> WHAT YOU NEED TO DO:
Go through the data and report each line that holds the string "sugar".
::: GIVEN ENTRIES
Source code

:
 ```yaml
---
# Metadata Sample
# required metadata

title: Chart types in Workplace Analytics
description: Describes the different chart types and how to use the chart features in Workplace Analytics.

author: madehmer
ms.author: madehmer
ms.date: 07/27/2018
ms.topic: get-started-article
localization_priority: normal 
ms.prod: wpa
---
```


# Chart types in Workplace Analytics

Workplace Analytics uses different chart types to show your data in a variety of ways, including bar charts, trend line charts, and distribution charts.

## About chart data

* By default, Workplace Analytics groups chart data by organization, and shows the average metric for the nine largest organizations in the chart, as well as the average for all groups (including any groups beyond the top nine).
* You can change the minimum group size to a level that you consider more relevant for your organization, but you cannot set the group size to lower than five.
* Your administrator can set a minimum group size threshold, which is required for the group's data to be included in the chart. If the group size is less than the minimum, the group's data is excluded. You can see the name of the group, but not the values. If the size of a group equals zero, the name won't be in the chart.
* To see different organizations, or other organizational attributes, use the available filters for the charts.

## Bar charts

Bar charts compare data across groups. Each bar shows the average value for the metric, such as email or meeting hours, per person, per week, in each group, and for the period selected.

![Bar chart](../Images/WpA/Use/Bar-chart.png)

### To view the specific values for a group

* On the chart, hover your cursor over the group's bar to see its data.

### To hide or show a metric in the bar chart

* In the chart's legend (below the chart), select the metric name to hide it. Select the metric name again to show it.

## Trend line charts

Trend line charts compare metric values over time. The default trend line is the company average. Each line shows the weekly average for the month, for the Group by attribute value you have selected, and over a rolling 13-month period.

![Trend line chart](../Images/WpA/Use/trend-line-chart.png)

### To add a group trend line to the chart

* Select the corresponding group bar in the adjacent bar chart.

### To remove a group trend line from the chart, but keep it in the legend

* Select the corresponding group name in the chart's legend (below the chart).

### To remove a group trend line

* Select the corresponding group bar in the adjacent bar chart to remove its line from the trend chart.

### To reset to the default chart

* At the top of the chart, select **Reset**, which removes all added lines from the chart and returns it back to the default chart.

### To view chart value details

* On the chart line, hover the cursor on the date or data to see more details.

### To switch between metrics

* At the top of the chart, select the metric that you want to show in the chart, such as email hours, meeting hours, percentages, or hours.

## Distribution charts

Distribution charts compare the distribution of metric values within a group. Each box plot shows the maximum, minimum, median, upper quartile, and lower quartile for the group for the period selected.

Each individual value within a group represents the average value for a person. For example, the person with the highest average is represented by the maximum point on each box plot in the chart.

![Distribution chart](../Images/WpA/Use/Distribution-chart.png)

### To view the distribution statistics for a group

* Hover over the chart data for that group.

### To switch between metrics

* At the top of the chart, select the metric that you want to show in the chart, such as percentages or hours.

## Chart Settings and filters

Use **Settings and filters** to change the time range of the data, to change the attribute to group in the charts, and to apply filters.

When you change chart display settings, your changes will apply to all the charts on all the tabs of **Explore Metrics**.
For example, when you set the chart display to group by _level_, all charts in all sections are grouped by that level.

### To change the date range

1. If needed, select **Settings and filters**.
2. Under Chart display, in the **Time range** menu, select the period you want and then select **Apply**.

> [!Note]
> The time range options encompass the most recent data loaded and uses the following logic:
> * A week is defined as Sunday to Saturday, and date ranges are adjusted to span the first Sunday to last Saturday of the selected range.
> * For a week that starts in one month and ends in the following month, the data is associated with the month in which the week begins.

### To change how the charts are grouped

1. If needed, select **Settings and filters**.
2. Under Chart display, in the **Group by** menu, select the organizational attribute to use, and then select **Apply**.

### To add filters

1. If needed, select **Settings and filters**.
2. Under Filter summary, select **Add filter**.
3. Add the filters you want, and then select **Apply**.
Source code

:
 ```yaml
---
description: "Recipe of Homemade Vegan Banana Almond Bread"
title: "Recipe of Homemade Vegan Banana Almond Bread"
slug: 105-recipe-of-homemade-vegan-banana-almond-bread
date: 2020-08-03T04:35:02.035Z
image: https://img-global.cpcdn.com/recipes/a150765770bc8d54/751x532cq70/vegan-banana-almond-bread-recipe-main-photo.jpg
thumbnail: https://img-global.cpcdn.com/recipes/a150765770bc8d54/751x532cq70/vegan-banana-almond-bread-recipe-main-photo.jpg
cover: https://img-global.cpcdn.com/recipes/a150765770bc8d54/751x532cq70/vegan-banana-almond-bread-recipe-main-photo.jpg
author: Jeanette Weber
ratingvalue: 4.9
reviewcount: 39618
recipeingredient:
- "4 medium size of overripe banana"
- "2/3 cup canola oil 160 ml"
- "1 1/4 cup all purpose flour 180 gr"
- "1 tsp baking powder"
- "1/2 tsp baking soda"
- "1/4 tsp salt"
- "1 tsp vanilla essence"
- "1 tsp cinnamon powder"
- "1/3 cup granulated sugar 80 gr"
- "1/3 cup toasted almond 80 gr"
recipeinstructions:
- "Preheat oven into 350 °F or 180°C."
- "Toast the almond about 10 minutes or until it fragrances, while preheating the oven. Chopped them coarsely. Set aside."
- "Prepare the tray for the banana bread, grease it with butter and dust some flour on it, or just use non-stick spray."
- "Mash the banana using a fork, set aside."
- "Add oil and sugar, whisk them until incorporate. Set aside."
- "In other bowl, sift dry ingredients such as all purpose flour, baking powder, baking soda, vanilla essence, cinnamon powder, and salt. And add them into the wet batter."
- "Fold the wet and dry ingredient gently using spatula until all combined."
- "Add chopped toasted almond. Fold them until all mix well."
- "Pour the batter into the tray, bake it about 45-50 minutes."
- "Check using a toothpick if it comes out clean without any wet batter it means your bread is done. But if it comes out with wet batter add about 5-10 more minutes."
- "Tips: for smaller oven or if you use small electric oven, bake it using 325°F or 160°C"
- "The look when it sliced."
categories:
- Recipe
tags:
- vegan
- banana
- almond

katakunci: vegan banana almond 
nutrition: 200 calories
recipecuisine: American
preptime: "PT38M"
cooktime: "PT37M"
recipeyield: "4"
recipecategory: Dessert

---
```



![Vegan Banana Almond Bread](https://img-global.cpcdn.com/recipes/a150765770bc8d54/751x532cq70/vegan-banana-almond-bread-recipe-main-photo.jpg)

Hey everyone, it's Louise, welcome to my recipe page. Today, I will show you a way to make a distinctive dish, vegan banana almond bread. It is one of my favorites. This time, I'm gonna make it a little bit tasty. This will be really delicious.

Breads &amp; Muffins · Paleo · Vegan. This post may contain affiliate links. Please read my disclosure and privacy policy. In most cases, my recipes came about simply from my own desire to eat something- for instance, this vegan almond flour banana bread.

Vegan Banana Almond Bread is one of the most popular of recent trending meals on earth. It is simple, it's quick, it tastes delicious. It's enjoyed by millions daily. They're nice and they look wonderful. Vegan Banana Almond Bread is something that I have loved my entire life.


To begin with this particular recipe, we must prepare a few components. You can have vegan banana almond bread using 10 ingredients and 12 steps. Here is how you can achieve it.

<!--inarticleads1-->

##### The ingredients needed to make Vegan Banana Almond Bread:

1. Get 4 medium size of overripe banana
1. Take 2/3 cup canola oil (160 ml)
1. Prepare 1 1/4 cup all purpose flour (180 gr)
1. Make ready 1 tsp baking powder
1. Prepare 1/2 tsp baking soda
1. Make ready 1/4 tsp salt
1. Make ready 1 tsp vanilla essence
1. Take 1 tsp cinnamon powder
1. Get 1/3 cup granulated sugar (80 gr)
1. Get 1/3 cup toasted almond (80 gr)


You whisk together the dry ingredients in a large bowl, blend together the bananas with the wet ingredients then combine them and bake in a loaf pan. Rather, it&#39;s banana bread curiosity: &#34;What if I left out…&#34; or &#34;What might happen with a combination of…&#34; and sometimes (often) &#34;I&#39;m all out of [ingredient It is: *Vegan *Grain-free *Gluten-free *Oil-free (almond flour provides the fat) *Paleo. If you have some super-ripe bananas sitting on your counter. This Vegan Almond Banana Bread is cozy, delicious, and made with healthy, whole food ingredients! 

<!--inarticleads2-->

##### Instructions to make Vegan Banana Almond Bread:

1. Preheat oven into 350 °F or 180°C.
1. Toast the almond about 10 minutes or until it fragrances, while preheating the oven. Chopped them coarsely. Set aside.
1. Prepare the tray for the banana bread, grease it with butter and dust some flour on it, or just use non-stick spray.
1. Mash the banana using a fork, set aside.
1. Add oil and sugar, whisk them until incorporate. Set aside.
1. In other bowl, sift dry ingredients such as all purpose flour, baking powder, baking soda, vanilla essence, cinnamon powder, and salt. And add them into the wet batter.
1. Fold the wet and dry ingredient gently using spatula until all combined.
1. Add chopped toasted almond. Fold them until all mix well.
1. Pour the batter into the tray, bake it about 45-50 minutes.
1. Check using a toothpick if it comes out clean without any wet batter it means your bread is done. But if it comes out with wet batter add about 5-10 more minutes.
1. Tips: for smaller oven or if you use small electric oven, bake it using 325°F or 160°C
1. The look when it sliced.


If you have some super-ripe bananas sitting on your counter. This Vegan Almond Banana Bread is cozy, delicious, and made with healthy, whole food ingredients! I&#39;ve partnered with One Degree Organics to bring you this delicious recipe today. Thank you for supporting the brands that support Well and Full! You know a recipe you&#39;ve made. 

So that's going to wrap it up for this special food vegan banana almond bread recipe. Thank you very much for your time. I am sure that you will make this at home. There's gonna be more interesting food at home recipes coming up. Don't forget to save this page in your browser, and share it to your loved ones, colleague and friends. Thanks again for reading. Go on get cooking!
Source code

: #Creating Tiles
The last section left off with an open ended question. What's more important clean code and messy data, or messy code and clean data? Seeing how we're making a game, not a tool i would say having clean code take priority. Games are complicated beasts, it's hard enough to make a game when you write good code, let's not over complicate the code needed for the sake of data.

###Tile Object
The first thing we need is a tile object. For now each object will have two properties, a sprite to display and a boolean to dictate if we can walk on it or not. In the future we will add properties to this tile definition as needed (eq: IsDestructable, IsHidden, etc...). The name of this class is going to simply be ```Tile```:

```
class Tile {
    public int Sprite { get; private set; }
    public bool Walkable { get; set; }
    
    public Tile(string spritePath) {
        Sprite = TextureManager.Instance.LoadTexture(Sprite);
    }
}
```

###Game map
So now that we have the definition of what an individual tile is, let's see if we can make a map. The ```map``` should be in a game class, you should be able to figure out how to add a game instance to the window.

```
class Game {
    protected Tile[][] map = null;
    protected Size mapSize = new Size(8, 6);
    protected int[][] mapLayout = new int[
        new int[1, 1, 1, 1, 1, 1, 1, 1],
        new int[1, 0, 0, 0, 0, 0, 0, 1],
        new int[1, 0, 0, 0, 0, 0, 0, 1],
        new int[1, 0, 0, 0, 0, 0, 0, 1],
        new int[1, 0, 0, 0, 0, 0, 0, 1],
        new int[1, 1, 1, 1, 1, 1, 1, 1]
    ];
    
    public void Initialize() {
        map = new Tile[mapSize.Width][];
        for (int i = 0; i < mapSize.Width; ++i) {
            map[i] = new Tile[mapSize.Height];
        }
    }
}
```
::::::
> ANSWER TO THIS PROBLEM:
- "1/3 cup granulated sugar 80 gr"
- "Add oil and sugar, whisk them until incorporate. Set aside."
1. Get 1/3 cup granulated sugar (80 gr)
1. Add oil and sugar, whisk them until incorporate. Set aside.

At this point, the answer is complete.